- [What needs to be done]
Which lines in the data contain the word "errors"? Please copy each of them.

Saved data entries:
________

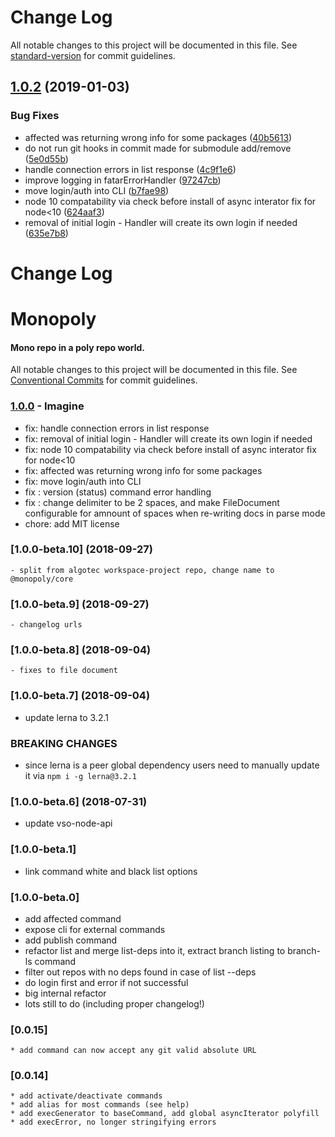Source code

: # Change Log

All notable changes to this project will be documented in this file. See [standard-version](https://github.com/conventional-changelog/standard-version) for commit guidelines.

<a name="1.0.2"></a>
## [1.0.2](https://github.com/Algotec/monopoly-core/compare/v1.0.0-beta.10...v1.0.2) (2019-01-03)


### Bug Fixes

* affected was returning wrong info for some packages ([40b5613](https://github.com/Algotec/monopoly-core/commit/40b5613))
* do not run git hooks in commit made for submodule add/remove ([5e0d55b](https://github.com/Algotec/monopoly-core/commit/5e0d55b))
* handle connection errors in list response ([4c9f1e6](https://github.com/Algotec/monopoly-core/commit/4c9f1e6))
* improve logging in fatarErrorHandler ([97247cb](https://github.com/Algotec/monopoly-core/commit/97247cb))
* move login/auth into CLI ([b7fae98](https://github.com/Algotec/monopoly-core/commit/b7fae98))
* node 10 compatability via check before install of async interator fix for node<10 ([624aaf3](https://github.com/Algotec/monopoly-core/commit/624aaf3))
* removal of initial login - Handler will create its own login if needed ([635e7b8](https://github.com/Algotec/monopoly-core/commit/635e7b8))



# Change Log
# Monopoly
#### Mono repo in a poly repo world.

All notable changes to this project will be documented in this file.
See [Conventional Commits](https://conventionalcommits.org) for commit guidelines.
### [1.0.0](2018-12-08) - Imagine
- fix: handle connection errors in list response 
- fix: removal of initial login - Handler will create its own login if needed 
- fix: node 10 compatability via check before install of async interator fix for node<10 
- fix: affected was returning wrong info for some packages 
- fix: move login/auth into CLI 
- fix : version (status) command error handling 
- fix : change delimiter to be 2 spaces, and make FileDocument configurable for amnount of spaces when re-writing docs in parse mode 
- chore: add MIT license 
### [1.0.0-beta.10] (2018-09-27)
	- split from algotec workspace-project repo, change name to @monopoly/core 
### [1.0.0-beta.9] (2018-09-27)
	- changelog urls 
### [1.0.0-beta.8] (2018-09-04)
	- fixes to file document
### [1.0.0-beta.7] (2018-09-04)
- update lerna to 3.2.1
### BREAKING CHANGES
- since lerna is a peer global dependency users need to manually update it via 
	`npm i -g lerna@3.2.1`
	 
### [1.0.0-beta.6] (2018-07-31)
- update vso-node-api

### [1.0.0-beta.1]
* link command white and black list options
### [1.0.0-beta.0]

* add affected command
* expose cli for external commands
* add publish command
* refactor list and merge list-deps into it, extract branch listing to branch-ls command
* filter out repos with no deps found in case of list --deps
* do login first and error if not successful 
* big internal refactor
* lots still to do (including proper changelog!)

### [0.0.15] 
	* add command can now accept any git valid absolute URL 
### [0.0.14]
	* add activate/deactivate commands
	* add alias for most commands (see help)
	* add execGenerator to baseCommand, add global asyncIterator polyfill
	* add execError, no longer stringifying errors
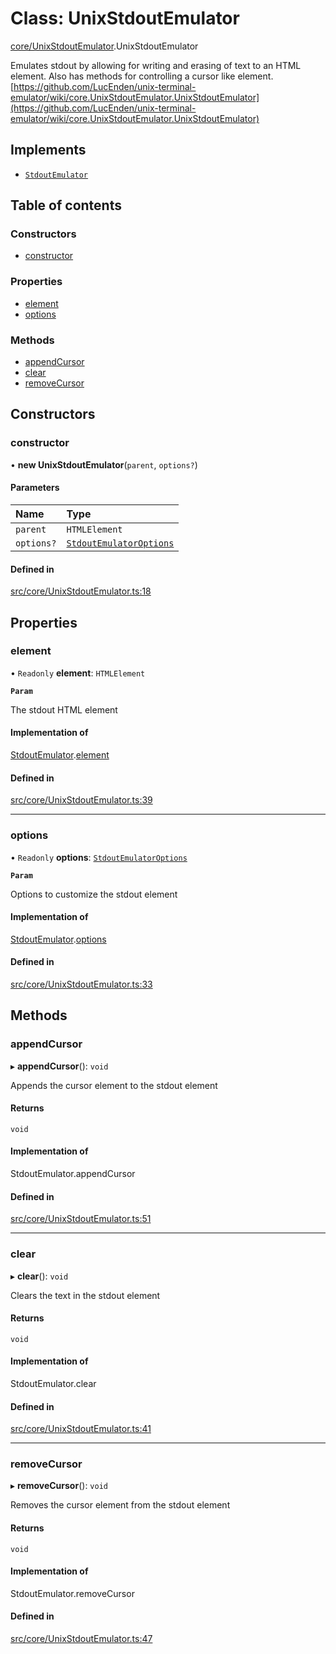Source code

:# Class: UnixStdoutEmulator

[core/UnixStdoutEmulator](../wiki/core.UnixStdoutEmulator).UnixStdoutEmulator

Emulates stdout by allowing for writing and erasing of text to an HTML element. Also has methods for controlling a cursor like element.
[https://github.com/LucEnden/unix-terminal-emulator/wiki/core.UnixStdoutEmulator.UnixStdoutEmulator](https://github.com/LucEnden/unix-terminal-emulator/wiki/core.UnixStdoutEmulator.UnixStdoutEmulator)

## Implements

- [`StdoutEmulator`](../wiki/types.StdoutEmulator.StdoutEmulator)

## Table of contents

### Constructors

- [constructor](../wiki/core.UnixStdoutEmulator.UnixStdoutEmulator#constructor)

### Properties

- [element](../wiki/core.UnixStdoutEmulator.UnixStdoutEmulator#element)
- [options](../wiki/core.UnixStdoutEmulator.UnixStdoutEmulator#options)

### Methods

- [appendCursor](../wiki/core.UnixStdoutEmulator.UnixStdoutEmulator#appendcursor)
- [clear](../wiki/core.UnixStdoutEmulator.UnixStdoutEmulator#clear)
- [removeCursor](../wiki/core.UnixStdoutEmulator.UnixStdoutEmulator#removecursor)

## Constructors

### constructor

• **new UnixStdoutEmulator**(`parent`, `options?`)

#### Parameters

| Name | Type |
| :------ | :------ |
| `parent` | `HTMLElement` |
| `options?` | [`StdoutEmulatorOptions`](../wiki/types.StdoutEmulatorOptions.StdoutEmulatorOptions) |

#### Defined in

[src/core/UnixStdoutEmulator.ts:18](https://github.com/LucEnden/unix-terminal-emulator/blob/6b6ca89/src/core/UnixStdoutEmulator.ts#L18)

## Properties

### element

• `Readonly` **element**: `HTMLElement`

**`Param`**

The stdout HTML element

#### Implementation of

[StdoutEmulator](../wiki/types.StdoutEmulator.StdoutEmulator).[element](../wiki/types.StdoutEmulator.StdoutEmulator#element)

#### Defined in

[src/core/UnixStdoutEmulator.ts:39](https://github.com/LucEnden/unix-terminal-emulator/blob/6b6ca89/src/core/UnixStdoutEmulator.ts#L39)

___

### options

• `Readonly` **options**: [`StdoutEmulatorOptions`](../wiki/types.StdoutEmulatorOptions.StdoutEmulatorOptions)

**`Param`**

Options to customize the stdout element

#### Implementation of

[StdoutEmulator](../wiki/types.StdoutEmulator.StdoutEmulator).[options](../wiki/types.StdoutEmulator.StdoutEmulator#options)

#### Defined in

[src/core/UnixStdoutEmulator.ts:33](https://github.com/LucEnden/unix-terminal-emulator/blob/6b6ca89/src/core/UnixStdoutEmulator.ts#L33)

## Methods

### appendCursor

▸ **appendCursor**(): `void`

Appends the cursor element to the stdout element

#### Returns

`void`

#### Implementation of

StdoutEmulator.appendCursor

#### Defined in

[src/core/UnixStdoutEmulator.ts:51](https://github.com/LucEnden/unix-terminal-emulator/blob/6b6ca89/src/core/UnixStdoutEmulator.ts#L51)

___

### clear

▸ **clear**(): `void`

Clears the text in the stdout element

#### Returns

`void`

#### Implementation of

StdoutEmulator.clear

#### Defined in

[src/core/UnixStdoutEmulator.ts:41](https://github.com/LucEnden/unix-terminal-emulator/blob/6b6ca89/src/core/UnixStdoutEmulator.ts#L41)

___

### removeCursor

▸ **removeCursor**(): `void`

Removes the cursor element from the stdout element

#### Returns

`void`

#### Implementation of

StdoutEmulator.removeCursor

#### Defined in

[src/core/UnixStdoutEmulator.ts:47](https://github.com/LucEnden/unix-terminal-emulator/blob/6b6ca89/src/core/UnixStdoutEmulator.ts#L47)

________

- [Result of this task]
* handle connection errors in list response ([4c9f1e6](https://github.com/Algotec/monopoly-core/commit/4c9f1e6))
- fix: handle connection errors in list response 
	* add execError, no longer stringifying errors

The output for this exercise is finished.